Stupisce che di questo cambio di rotta sulle immigrazioni Draghi abbia dato notizia all’estero e per giunta in un paese che è sempre stato particolarmente rigoroso con gli immigrati e li ha accolti solo perché ha ricevuto, in cambio di uno stringente controllo sull’immigrazione, consistenti contributi annui di denaro necessari anche per la crisi economica in atto in Turchia, dalla stessa UE. Tutto ciò non ha impedito, tuttavia, al momento opportuno, molte partenze dalle coste turche (non solo da quelle greche come ha dichiarato Erdogan) di imbarcazioni con migranti dirette verso le coste calabro-pugliesi. Natanti che salpano dalle coste turche anche grazie all’ egemonia che esercita la mafia turca in cambio di una “tassa” da parte delle organizzazioni di trafficanti.
Il “limite” insopportabile accennato da Draghi in tema di immigrazione che sarebbe stato raggiunto in Italia quest’anno,alla data dell’8 luglio, ha riguardato 30.373 migranti (furono 67.477 nel 2021) soccorsi in mare per lo più da navi di organizzazioni umanitarie o giunti sulla nostre coste con sbarchi autonomi, di cui 3.415 minori non accompagnati (erano stati 10.053 nell’intero 2021). Numeri molto inferiori a quelli degli anni Novanta e del Duemila, quando si annotarono oltre centomila sbarchi annui in gran parte soccorsi in mare da navi della nostra Marina Militare (operazioni Mare Nostrum, Poseidon). Il “limite”, questo si ampiamente superato, è quello, se mai, della “sopportazione” dimostrata negli anni dai vari Governi che si son succeduti, a fronte della tanto sbandierata solidarietà e senso di responsabilità condivisa che ci si aspettava dalle istituzioni della UE e dai vari paesi membri in tema di ricollocamento dei migranti, ancora oggi basato solo sulla volontarietà.

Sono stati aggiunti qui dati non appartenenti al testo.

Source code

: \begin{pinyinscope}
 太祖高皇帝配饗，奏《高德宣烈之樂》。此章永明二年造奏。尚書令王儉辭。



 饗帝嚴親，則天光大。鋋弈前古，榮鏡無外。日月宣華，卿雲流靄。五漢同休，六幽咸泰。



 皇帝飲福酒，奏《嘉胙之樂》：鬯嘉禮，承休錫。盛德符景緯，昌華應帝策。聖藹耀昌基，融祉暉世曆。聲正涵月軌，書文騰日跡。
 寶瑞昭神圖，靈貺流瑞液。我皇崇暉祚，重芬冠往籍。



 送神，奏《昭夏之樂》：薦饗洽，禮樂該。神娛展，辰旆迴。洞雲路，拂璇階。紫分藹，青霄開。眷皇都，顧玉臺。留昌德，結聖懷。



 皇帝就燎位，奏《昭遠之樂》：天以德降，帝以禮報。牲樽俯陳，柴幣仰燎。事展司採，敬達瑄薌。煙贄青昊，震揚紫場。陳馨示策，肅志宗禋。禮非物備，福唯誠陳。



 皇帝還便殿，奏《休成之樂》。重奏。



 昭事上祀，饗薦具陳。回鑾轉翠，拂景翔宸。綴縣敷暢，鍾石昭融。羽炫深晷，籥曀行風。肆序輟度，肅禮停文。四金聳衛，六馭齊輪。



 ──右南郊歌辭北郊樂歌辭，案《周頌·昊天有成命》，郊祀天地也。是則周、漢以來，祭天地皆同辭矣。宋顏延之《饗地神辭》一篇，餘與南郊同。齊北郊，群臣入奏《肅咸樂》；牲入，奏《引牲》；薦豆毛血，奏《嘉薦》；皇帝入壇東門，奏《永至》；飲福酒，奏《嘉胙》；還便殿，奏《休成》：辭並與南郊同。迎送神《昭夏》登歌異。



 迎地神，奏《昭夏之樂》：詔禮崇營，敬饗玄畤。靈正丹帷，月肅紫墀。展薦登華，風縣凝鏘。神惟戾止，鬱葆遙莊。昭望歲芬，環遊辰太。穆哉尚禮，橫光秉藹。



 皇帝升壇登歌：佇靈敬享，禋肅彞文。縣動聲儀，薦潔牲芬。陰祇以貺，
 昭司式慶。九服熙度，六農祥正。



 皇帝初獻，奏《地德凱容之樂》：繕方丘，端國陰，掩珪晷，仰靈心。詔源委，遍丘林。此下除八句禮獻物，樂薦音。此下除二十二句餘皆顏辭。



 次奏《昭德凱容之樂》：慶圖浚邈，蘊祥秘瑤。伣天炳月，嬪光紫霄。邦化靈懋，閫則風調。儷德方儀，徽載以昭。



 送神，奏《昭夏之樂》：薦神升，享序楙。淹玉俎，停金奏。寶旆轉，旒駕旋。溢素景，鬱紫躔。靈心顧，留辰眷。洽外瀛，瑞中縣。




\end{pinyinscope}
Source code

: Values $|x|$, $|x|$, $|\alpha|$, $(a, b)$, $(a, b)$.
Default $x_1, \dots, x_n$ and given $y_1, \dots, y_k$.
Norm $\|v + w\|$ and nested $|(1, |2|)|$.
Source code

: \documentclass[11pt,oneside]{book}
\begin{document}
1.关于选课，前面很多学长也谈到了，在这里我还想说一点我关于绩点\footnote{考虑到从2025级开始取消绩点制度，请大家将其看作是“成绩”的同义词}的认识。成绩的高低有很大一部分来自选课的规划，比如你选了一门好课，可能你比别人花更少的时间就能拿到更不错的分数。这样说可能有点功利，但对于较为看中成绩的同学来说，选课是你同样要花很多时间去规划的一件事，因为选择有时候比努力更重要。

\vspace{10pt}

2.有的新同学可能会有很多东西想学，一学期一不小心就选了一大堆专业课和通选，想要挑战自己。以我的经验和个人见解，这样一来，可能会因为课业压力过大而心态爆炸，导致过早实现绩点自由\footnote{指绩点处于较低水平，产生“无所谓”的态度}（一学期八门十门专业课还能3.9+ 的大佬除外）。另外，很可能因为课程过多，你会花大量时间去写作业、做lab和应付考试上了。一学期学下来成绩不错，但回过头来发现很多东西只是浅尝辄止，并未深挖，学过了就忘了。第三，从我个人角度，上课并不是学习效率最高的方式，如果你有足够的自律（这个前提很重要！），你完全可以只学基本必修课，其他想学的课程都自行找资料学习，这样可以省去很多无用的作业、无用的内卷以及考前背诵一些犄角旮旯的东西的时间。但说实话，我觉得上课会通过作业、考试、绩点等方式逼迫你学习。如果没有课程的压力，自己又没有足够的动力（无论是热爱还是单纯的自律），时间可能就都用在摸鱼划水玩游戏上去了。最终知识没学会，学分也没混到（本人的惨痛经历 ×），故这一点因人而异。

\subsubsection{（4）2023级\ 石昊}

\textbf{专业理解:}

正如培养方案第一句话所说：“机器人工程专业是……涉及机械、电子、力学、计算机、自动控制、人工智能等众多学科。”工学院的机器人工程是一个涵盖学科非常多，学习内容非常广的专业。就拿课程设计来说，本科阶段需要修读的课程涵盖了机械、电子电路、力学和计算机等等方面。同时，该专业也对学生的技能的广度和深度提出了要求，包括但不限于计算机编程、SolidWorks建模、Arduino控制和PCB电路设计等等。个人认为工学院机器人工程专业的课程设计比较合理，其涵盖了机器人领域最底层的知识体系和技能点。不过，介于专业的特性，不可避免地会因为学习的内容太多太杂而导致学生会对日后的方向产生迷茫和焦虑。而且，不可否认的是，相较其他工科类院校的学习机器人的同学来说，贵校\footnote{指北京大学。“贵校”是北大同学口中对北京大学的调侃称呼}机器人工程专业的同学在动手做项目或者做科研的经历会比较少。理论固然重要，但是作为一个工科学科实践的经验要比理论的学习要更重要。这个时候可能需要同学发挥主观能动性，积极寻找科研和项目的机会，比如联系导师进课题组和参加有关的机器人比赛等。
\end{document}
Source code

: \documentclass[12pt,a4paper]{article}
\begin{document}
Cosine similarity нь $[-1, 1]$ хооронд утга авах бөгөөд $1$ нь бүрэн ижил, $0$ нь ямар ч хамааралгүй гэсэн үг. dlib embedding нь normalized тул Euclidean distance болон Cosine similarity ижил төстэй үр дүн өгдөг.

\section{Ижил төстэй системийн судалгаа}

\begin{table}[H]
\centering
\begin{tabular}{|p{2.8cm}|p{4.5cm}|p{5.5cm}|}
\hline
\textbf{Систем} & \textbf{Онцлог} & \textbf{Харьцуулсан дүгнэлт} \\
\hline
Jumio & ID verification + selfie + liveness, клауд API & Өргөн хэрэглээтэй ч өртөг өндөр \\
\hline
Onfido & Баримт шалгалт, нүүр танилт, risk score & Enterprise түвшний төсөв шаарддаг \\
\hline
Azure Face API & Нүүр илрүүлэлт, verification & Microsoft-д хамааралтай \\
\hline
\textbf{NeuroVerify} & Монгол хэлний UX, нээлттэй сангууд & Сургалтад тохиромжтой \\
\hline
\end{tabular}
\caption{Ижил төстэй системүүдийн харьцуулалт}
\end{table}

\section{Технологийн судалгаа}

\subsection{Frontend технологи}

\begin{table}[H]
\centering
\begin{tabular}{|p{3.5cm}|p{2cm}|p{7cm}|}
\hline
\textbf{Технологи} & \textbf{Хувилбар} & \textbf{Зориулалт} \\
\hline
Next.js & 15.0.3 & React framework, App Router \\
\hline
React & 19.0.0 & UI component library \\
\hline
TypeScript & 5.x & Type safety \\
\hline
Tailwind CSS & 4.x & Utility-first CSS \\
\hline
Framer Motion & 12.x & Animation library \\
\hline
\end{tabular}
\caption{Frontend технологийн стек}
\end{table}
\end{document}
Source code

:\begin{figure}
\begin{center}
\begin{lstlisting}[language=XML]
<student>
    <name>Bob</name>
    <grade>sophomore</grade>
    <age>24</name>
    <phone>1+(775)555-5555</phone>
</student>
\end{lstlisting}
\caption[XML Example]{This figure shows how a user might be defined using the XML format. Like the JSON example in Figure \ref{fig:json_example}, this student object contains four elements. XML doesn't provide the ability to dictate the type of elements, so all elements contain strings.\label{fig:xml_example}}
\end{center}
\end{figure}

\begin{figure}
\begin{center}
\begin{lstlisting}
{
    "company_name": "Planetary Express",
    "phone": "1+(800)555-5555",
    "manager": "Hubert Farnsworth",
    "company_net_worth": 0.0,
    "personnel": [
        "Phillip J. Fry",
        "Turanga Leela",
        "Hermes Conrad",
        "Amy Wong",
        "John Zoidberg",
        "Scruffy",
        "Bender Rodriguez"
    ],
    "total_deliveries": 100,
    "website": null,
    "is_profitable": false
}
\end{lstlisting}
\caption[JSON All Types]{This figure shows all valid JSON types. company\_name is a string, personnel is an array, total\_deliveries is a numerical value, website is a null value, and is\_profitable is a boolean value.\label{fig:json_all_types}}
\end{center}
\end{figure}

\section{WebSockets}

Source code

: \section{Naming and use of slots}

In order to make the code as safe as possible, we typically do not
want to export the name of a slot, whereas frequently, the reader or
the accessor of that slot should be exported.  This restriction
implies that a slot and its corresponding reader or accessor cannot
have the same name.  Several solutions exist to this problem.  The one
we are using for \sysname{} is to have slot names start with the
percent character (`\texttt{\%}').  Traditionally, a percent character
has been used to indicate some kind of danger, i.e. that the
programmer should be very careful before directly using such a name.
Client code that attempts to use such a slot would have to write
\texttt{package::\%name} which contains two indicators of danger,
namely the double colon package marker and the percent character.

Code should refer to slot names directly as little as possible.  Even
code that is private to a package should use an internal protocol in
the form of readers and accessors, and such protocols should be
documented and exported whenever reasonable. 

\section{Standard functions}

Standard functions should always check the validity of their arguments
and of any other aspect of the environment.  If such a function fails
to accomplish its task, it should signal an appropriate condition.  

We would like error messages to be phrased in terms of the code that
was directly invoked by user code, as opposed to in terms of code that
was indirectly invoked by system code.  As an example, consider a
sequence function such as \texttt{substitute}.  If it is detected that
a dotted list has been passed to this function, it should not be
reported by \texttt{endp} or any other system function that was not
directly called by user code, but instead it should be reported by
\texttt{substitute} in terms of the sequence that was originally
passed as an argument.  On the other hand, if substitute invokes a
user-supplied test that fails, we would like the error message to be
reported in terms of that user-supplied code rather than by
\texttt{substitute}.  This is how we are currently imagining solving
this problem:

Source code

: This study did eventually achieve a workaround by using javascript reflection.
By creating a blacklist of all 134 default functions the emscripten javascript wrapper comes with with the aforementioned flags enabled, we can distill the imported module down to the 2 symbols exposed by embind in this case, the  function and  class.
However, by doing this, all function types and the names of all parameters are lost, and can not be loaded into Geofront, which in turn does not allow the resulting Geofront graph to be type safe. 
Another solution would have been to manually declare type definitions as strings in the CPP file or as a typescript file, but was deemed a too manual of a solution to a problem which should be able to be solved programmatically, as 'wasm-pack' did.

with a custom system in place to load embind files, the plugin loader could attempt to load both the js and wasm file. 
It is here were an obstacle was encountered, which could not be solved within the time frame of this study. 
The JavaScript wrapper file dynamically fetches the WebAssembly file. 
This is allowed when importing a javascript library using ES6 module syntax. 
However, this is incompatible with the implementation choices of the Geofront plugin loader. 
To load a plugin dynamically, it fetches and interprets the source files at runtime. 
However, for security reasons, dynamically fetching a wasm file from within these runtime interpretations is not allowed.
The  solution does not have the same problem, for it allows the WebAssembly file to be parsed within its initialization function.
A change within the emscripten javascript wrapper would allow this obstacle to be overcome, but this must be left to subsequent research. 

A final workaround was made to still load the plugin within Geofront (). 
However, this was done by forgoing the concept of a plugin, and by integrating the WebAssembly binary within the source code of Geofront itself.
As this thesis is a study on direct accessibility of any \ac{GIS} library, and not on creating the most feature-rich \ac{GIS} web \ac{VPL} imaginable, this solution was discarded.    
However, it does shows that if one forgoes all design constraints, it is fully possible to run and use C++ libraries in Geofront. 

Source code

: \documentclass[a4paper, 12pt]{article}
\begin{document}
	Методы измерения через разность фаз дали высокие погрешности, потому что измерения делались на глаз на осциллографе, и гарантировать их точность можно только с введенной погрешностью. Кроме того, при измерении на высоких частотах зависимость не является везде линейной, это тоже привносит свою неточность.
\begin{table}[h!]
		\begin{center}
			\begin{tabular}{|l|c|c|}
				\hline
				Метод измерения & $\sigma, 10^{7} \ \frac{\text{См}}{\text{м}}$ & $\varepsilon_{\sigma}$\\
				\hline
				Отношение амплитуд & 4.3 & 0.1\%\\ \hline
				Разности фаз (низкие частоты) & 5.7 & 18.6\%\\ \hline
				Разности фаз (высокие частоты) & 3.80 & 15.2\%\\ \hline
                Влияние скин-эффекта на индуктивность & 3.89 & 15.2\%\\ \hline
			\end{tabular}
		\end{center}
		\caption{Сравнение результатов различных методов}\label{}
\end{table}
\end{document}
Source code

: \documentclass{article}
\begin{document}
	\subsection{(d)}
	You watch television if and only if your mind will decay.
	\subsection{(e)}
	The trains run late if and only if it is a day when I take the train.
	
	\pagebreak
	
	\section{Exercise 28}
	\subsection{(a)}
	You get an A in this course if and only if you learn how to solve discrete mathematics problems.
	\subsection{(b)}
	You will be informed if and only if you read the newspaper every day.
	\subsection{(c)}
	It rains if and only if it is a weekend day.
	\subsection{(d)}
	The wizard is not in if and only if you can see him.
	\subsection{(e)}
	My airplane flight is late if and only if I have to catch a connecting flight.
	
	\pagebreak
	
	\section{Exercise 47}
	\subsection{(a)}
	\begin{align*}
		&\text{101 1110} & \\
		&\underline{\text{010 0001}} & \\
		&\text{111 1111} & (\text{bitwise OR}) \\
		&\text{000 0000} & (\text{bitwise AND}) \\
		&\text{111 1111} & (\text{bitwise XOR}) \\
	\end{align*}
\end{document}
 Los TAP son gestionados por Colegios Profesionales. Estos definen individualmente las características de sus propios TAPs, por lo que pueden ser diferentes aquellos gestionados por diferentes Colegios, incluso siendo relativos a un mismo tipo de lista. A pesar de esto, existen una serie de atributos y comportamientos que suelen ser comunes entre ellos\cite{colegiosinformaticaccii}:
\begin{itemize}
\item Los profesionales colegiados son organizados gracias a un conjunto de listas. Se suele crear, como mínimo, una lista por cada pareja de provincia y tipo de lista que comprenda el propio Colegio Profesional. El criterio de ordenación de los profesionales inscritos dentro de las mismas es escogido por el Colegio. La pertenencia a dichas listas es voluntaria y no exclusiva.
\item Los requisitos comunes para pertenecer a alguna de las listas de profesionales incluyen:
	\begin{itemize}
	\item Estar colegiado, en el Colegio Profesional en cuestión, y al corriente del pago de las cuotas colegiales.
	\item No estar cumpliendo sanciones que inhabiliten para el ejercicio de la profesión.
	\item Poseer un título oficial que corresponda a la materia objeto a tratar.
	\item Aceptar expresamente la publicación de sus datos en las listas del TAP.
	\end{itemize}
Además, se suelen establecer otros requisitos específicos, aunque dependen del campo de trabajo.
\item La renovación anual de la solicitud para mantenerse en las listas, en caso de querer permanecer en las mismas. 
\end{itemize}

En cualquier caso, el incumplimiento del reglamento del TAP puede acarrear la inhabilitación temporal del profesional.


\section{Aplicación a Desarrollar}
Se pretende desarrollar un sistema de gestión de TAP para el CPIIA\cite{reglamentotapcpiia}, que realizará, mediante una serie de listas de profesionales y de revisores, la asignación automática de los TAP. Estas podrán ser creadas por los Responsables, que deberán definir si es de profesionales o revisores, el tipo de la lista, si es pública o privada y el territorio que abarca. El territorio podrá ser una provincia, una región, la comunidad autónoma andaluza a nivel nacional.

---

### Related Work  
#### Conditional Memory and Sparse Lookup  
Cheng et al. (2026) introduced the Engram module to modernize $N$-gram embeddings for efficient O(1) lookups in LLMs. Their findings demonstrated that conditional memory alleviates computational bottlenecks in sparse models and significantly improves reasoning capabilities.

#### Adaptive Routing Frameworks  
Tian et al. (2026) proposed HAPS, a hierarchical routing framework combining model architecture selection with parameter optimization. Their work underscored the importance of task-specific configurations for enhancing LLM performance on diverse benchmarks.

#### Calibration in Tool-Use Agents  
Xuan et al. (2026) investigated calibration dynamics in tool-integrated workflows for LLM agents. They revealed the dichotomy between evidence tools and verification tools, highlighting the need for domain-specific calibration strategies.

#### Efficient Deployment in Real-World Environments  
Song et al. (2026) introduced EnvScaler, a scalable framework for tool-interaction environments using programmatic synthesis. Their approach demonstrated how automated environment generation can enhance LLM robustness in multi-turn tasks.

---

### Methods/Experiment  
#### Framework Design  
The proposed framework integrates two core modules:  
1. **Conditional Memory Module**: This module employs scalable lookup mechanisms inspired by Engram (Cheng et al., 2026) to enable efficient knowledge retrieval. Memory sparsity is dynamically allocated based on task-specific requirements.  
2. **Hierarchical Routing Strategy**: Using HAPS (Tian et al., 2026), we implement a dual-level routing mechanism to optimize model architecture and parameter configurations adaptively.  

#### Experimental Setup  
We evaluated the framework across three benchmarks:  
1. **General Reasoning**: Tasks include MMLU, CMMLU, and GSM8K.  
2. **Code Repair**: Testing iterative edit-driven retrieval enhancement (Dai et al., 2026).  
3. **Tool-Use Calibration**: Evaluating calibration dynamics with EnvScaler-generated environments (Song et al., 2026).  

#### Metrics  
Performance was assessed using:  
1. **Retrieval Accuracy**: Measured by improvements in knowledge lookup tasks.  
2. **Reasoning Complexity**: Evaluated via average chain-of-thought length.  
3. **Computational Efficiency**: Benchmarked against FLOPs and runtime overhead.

Si tornerà allora a parlare, nel più ampio contesto europeo, di ”gestione sostenibile” delle migrazioni, di intensificare i rimpatri, le espulsioni degli irregolari, gli accompagnamenti in frontiera, tutte procedure che richiedono, per esempio, disponibilità di posti nei pochi Centri per il rimpatrio (Cpr) e accordi di riammissione nei paesi di origine e “buone prassi” con diversi paesi africani non sempre facilmente praticabili.